You are correct.  The ripple wouldn't degrade a CPU, as they only last for microseconds.  But if the ripple (the proper word is transients) would cause repeated dips below the minimum voltage needed for stability (at those temps, as lower temps =more stable), then this can cause random crashes or "CPU Cache L0 errors", or worse, a BSOD if hyperthreading is enabled or a BSOD (clock watchdog timeout) with HT disabled (L0 errors rarely happen if HT is disabled).

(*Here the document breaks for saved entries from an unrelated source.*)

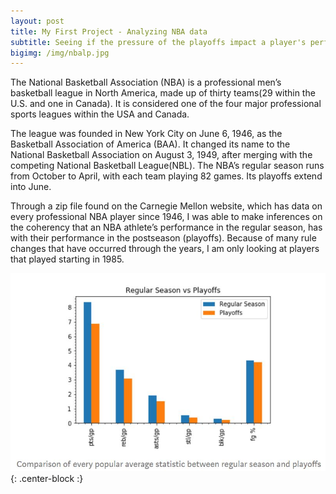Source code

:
 ```yaml
---
layout: post
title: My First Project - Analyzing NBA data
subtitle: Seeing if the pressure of the playoffs impact a player's performance
bigimg: /img/nbalp.jpg
---
```


The National Basketball Association (NBA) is a professional men’s basketball league in North America, made up of thirty teams(29 within the U.S. and one in Canada). It is considered one of the four major professional sports leagues within the USA and Canada.

The league was founded in New York City on June 6, 1946, as the Basketball Association of America (BAA). It changed its name to the National Basketball Association on August 3, 1949, after merging with the competing National Basketball League(NBL). The NBA’s regular season runs from October to April, with each team playing 82 games. Its playoffs extend into June.

Through a zip file found on the Carnegie Mellon website, which has data on every professional NBA player since 1946, I was able to make inferences on the coherency that an NBA athlete’s performance in the regular season, has with their performance in the postseason (playoffs). Because of many rule changes that have occurred through the years, I am only looking at players that played starting in 1985.

![Chart](img\chart.JPG){: .center-block :}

This is the reason why some people wind up stress testing and then even though temps haven't changed, they're "stable" for 5 hours doing the same instructions, then it randomly crashes in hour 6.  It's because of transients.  The transient issue gets worse at heavy current.  Trying to run small FFT AVX Prime95 with a 0 mohm loadline if you are not --rock stable-- (your load vcore far above the minimum needed) will often require a -higher- "RMS" load vcore to be stable, than if you reduced the loadline calibration and raised the bios voltage!

 

Here is proof of this on a Maximus XI Gene.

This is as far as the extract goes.